Rudolph laughed.
He laughed at the outdated traditions, the belief that the greatest achievement in any reindeer’s life was to serve Santa’s whims. Why?
He did not regret being expelled from the reindeer games. His only mistake was not leaving sooner.
As Rudolph walked alone into the vast, empty tundra of his solitude, many stared at him with resentment. It was an instinct Rudolph awakened in most creatures.
His nose lit the way.
Foreman Elf burst into the room, incensed at Hermey’s refusal to obey. “Why weren’t you at elf practice?” he roared.
Hermey remained silent, engrossed in the dental casts he had made of the sentient, anatomically correct snowmen of Christmastown.
Foreman Elf gazed upon Hermey’s heroic selfishness, at the freedom he embodied by serving his own interests. “Now, listen,” said Foreman Elf, suddenly unsure. “You’re an elf, and elves make toys.”
“You ask me to live as if altruism is the ideal,” said Hermey. “When every living instinct screams against it. We are incapable of true altruism. In this, an elf is trapped. He’ll be glad to obey—because he can’t trust himself. He feels uncertain, unclean—”
Foreman Elf had no idea what Hermey was talking about. Wanting to end the conversation, he said. “Whatever. You can open a dentist’s office next week, after Christmas.”
“No,” said Hermey. “To wait is a compromise. Even a small compromise is corrupt.”
Hermey chose instead to find work scraping reindeer dung off Santa’s sleigh. Beneath the swirling tufts of his blond hair, he was precise, without emotion, more coldly masculine than he had ever been before.
Clarice gazed at Rudolph’s nose, at the silent contempt blazing in its scarlet glow.
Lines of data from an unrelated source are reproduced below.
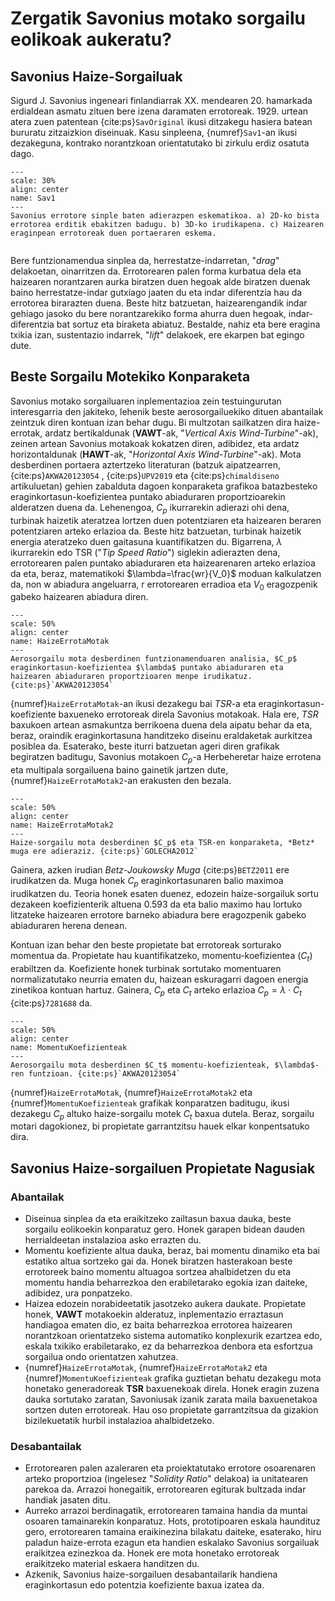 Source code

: # Zergatik Savonius motako sorgailu eolikoak aukeratu?

## Savonius Haize-Sorgailuak

Sigurd J. Savonius ingeneari finlandiarrak XX. mendearen 20. hamarkada erdialdean asmatu zituen bere izena daramaten errotoreak. 1929. urtean atera zuen patentean {cite:ps}`SavOriginal` ikusi ditzakegu hasiera batean bururatu zitzaizkion diseinuak. Kasu sinpleena, {numref}`Sav1`-an ikusi dezakeguna, kontrako norantzkoan orientatutako bi zirkulu erdiz osatuta dago. 

```{figure} ./Irudiak/RotorSavonius3.png
---
scale: 30%
align: center
name: Sav1
---
Savonius errotore sinple baten adierazpen eskematikoa. a) 2D-ko bista errotorea erditik ebakitzen badugu. b) 3D-ko irudikapena. c) Haizearen eraginpean errotoreak duen portaeraren eskema.
    
```

Bere funtzionamendua sinplea da, herrestatze-indarretan, "*drag*" delakoetan, oinarritzen da. Errotorearen palen forma kurbatua dela eta haizearen norantzaren aurka biratzen duen hegoak alde biratzen duenak baino herrestatze-indar gutxiago jaaten du eta indar diferentzia hau da errotorea birarazten duena. Beste hitz batzuetan, haizearengandik indar gehiago jasoko du bere norantzarekiko forma ahurra duen hegoak, indar-diferentzia bat sortuz eta biraketa abiatuz. Bestalde, nahiz eta bere eragina txikia izan, sustentazio indarrek, "*lift*" delakoek, ere ekarpen bat egingo dute.

## Beste Sorgailu Motekiko Konparaketa

Savonius motako sorgailuaren inplementazioa zein testuingurutan interesgarria den jakiteko, lehenik beste aerosorgailuekiko dituen abantailak zeintzuk diren kontuan izan behar dugu. Bi multzotan sailkatzen dira haize-errotak, ardatz bertikaldunak (**VAWT**-ak, "*Vertical Axis Wind-Turbine*"-ak), zeinen artean Savonius motakoak kokatzen diren, adibidez,  eta ardatz horizontaldunak (**HAWT**-ak, "*Horizontal Axis Wind-Turbine*"-ak). Mota desberdinen portaera aztertzeko literaturan (batzuk aipatzearren, {cite:ps}`AKWA20123054` , {cite:ps}`UPV2019` eta {cite:ps}`chimaldiseno` artikuluetan) gehien zabalduta dagoen konparaketa grafikoa batazbesteko eraginkortasun-koefizientea puntako abiaduraren proportzioarekin alderatzen duena da. Lehenengoa, $C_p$ ikurrarekin adierazi ohi dena, turbinak haizetik ateratzea lortzen duen potentziaren eta haizearen beraren potentziaren arteko erlazioa da. Beste hitz batzuetan, turbinak haizetik energia ateratzeko duen gaitasuna kuantifikatzen du. Bigarrena, $\lambda$ ikurrarekin edo TSR ("*Tip Speed Ratio*") siglekin adierazten dena, errotorearen palen puntako abiaduraren eta haizearenaren arteko erlazioa da eta, beraz, matematikoki $\lambda=\frac{wr}{V_0}$ moduan kalkulatzen da, non w abiadura angeluarra, r errotorearen erradioa eta $V_0$ eragozpenik gabeko haizearen abiadura diren. 

```{figure} ./Irudiak/DiferentesTipos.png
---
scale: 50%
align: center
name: HaizeErrotaMotak
---
Aerosorgailu mota desberdinen funtzionamenduaren analisia, $C_p$ eraginkortasun-koefizientea $\lambda$ puntako abiaduraren eta haizearen abiaduraren proportzioaren menpe irudikatuz. {cite:ps}`AKWA20123054`
```

{numref}`HaizeErrotaMotak`-an ikusi dezakegu bai *TSR*-a eta eraginkortasun-koefiziente baxueneko errotoreak direla Savonius motakoak. Hala ere, *TSR* baxukoen artean asmakuntza berrikoena duena dela aipatu behar da eta, beraz, oraindik eraginkortasuna handitzeko diseinu eraldaketak aurkitzea posiblea da. Esaterako, beste iturri batzuetan ageri diren grafikak begiratzen baditugu, Savonius motakoen $C_p$-a Herbeheretar haize errotena eta multipala sorgailuena baino gainetik jartzen dute, {numref}`HaizeErrotaMotak2`-an erakusten den bezala.

```{figure} ./Irudiak/DiferentesTipos2.png
---
scale: 50%
align: center
name: HaizeErrotaMotak2
---
Haize-sorgailu mota desberdinen $C_p$ eta TSR-en konparaketa, *Betz* muga ere adieraziz. {cite:ps}`GOLECHA2012`
```

Gainera, azken irudian *Betz-Joukowsky Muga* {cite:ps}`BETZ2011` ere irudikatzen da. Muga honek $C_p$ eraginkortasunaren balio maximoa irudikatzen du. Teoria honek esaten duenez, edozein haize-sorgailuk sortu dezakeen koefizienterik altuena $0.593$ da eta balio maximo hau lortuko litzateke haizearen errotore barneko abiadura bere eragozpenik gabeko abiaduraren herena denean. 

Kontuan izan behar den beste propietate bat errotoreak sorturako momentua da. Propietate hau kuantifikatzeko, momentu-koefizientea ($C_t$) erabiltzen da. Koefiziente honek turbinak sortutako momentuaren normalizatutako neurria ematen du, haizean eskuragarri dagoen energia zinetikoa kontuan hartuz. Gainera, $C_p$ eta $C_t$ arteko erlazioa $C_p=\lambda\cdot C_t$ {cite:ps}`7281688` da.

```{figure} ./Irudiak/MomentuKoefizienteak.png
---
scale: 50%
align: center
name: MomentuKoefizienteak
---
Aerosorgailu mota desberdinen $C_t$ momentu-koefizienteak, $\lambda$-ren funtzioan. {cite:ps}`AKWA20123054`
```

{numref}`HaizeErrotaMotak`, {numref}`HaizeErrotaMotak2` eta {numref}`MomentuKoefizienteak` grafikak konparatzen baditugu, ikusi dezakegu $C_p$ altuko haize-sorgailu motek $C_t$ baxua dutela. Beraz, sorgailu motari dagokionez, bi propietate garrantzitsu hauek elkar konpentsatuko dira.


## Savonius Haize-sorgailuen Propietate Nagusiak

### Abantailak

- Diseinua sinplea da eta eraikitzeko zailtasun baxua dauka, beste sorgailu eolikoekin konparatuz gero. Honek garapen bidean dauden herrialdeetan instalazioa asko errazten du.
- Momentu koefiziente altua dauka, beraz, bai momentu dinamiko eta bai estatiko altua sortzeko gai da. Honek biratzen hasterakoan beste errotoreek baino momentu altuagoa sortzea ahalbidetzen du eta momentu handia beharrezkoa den erabiletarako egokia izan daiteke, adibidez, ura ponpatzeko.
- Haizea edozein norabideetatik jasotzeko aukera daukate. Propietate honek, **VAWT** motakoekin alderatuz, inplementazio erraztasun handiagoa ematen dio, ez baita beharrezkoa errotorea haizearen norantzkoan orientatzeko sistema automatiko konplexurik ezartzea edo, eskala txikiko erabiletarako, ez da beharrezkoa denbora eta esfortzua sorgailua ondo orientatzen xahutzea.
- {numref}`HaizeErrotaMotak`, {numref}`HaizeErrotaMotak2` eta {numref}`MomentuKoefizienteak` grafika guztietan behatu dezakegu mota honetako generadoreak **TSR** baxuenekoak direla. Honek eragin zuzena dauka sortutako zaratan, Savoniusak izanik zarata maila baxuenetakoa sortzen duten errotoreak. Hau oso propietate garrantzitsua da gizakion bizilekuetatik hurbil instalazioa ahalbidetzeko.

### Desabantailak

- Errotorearen palen azaleraren eta proiektatutako errotore osoarenaren arteko proportzioa (ingelesez "*Solidity Ratio*" delakoa) ia unitatearen parekoa da. Arrazoi honegaitik, errotorearen egiturak bultzada indar handiak jasaten ditu.
- Aurreko arrazoi berdinagatik, errotorearen tamaina handia da muntai osoaren tamainarekin konparatuz. Hots, prototipoaren eskala haundituz gero, errotorearen tamaina eraikinezina bilakatu daiteke, esaterako, hiru paladun haize-errota ezagun eta handien eskalako Savonius sorgailuak eraikitzea ezinezkoa da. Honek ere mota honetako errotoreak eraikitzeko material eskaera handitzen du.
- Azkenik, Savonius haize-sorgailuen desabantailarik handiena eraginkortasun edo potentzia koefiziente baxua izatea da.  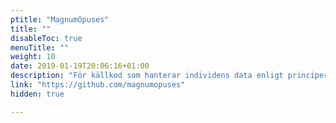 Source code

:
 ```yaml
---
ptitle: "MagnumOpuses"
title: ""
disableToc: true
menuTitle: ""
weight: 10
date: 2019-01-19T20:06:16+01:00
description: "För källkod som hanterar individens data enligt principerna för MyData."
link: "https://github.com/magnumopuses"
hidden: true

---
```


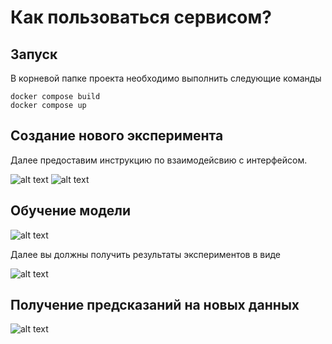 # Как пользоваться сервисом?
## Запуск

В корневой папке проекта необходимо выполнить следующие команды

```
docker compose build
docker compose up
```

## Создание нового эксперимента

Далее предоставим инструкцию по взаимодейсвию с интерфейсом.

![alt text](start-page.jpg)
![alt text](expreg.jpg)


## Обучение модели
![alt text](training.jpg)

Далее вы должны получить результаты экспериментов в виде

![alt text](training-res.png)

## Получение предсказаний на новых данных

![alt text](predictions.jpg)

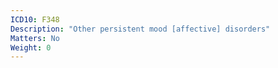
 ```yaml
---
ICD10: F348
Description: "Other persistent mood [affective] disorders"
Matters: No
Weight: 0
---
```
“They hate you, Rudolph. They hate you for your strength, your self-reliance, for being a… a misfit. This world won’t accept you. So to be worthy of you, I will choose to suffer. I’ll refuse to permit myself happiness.”
Rudolph nodded. “That is the only rational course of action.”
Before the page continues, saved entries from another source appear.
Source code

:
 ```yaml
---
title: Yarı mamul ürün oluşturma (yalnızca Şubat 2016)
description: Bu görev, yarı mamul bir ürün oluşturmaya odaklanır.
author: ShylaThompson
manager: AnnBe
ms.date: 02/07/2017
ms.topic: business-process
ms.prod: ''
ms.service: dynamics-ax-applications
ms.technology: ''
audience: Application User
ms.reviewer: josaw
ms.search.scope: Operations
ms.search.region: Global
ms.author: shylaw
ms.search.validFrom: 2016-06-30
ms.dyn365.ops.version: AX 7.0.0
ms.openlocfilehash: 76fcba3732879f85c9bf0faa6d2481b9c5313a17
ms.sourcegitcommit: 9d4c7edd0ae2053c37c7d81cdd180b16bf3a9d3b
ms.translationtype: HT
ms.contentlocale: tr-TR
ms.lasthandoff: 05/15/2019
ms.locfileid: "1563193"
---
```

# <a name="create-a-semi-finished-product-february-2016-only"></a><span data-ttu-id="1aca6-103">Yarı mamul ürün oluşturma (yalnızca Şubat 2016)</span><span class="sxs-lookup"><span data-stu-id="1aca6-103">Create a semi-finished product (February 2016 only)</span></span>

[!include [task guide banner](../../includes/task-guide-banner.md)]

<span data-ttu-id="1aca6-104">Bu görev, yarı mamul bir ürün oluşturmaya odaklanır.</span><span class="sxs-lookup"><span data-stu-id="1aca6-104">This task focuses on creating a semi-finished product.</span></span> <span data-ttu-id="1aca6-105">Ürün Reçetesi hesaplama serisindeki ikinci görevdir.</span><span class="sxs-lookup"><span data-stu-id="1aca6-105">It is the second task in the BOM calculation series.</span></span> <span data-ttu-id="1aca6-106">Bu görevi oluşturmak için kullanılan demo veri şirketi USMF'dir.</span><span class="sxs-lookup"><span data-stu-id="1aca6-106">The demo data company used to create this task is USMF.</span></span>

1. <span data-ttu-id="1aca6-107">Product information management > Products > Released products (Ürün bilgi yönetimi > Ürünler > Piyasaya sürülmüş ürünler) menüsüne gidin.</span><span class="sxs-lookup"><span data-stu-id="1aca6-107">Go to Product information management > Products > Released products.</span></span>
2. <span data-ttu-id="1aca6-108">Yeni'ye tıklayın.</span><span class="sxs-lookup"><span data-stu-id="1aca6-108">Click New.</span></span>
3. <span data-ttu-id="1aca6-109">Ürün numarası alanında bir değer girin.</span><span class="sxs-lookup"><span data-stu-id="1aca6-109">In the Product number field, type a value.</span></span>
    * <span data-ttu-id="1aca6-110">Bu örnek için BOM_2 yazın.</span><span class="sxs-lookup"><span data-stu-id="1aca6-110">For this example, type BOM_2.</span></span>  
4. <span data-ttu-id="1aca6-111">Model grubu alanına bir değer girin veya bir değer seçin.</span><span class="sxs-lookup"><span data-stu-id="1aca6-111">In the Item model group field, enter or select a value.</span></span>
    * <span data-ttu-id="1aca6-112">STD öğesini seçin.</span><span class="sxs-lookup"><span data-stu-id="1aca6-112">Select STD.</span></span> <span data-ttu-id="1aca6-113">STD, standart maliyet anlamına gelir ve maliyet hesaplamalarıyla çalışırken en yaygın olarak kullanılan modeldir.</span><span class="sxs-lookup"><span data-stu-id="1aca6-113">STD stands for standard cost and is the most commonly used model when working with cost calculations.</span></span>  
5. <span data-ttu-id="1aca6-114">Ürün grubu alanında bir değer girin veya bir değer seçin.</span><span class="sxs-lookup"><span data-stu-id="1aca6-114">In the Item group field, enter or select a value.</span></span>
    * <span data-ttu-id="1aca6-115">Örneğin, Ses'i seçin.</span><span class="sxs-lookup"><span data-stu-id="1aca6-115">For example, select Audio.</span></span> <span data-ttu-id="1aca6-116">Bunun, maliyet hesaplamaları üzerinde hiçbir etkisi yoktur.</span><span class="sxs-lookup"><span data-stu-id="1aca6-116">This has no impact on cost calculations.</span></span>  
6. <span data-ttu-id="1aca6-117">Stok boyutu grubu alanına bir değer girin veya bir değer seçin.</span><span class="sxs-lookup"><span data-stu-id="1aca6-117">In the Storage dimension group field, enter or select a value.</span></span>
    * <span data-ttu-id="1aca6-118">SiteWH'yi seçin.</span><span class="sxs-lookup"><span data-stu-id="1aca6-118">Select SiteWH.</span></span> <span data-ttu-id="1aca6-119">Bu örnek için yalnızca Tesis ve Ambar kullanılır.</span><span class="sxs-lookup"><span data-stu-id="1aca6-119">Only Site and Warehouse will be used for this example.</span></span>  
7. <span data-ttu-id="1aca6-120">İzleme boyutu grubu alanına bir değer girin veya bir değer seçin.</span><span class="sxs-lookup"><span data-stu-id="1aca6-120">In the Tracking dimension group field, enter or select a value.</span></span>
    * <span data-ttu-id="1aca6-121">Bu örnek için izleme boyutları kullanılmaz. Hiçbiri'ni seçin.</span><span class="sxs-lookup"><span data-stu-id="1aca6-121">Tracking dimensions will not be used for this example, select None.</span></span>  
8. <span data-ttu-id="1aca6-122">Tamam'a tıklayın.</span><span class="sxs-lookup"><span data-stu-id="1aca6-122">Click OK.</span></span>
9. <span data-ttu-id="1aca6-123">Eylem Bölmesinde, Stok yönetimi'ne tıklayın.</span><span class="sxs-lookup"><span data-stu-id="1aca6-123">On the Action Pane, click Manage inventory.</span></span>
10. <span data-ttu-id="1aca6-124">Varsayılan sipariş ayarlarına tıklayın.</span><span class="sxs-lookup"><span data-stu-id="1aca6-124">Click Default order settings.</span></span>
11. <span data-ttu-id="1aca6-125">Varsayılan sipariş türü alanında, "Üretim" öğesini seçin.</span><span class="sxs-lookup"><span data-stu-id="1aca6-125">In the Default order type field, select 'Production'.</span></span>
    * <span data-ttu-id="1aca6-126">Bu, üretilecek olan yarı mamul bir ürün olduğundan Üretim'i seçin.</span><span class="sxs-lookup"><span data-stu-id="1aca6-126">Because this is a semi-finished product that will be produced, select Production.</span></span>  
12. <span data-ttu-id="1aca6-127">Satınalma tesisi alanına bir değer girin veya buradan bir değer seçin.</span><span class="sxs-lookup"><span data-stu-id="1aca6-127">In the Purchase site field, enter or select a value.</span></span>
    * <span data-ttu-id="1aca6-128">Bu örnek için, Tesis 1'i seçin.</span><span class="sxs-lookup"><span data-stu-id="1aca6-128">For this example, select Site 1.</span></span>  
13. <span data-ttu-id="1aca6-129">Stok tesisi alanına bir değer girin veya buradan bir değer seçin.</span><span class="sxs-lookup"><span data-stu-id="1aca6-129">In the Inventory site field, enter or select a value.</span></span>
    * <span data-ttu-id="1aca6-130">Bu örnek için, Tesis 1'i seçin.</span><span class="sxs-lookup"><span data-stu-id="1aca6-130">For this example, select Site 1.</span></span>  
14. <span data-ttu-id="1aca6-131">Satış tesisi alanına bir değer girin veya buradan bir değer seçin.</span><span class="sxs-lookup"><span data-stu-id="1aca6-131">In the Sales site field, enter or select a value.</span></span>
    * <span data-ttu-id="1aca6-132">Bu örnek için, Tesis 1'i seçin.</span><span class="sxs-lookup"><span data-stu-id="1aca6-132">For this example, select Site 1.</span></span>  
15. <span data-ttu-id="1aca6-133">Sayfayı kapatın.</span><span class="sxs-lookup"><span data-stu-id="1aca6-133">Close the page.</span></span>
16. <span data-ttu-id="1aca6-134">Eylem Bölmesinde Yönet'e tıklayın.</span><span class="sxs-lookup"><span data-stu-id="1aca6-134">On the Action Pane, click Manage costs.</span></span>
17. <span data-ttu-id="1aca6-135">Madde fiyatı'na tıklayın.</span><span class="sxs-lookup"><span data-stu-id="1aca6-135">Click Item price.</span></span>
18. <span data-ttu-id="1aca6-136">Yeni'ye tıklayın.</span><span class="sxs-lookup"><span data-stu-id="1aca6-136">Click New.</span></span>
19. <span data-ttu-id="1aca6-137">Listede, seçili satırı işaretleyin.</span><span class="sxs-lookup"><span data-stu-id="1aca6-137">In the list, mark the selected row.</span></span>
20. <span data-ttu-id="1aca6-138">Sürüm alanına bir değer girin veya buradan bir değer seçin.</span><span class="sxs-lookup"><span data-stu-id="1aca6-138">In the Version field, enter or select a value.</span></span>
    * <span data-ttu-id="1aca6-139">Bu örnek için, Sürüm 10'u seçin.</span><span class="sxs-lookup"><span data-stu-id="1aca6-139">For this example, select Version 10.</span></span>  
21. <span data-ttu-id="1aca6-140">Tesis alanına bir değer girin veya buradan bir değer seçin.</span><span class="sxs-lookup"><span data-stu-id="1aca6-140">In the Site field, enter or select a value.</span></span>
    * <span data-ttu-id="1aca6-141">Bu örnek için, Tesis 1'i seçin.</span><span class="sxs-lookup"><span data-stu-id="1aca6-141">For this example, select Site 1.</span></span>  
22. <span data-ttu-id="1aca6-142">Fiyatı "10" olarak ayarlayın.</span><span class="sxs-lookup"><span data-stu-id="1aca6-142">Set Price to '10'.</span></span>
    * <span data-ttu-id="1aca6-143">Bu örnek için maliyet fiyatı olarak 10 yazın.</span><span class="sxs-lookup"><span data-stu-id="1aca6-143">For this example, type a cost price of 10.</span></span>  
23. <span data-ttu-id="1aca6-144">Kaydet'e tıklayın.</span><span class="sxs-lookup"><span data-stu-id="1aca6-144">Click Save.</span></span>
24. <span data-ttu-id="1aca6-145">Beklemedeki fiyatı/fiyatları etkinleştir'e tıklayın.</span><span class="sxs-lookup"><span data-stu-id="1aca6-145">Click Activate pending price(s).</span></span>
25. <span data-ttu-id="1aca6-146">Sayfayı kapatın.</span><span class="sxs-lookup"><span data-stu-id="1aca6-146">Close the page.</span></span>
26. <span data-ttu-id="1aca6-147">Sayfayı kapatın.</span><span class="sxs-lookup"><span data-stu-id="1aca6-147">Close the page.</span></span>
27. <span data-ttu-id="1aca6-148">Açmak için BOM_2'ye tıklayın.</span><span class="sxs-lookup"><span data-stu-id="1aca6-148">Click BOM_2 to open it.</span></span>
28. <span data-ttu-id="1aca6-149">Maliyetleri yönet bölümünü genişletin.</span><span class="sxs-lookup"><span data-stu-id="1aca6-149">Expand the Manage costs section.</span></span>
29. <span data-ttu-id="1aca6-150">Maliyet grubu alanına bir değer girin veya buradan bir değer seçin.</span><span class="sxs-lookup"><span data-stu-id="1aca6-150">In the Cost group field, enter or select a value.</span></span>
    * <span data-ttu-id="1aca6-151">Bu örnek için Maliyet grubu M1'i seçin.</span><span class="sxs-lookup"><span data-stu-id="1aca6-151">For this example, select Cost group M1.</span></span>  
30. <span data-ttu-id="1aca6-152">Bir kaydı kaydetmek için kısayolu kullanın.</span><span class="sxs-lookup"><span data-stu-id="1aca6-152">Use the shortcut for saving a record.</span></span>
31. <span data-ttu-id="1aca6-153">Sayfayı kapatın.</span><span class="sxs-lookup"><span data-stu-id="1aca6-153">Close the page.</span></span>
Clarice felt weak with a feeling of violent, physical pleasure.
“Rudolph,” she said, her pink polka-dotted bow trembling with passion, “I… I want to destroy you. So they can never touch you, never drag you down to their common level.”
“Do you think I would love you if you didn’t?”
Rudolph surveyed the eternal kingdom of weak, unwanted toys screaming to be saved. A water pistol that shoots jelly. A choo-choo with square wheels. A doll that has no physical deformities but suffers from low self-esteem.
“This feeling… is pity,” he thought, lifting his head in wonder. “There is something terribly wrong with a world where this monstrous feeling is called a virtue.”
He turned to watch the stranger, Yukon Cornelius, his orange hair whipping in the arctic wind. Yukon tossed a sharp pickax, cracking the world open to plunder its fortune. He left cruel fractures in the earth. “Yes,” thought Rudolph, determination flooding his body once more. “Greatness is achieved only through selfishness.”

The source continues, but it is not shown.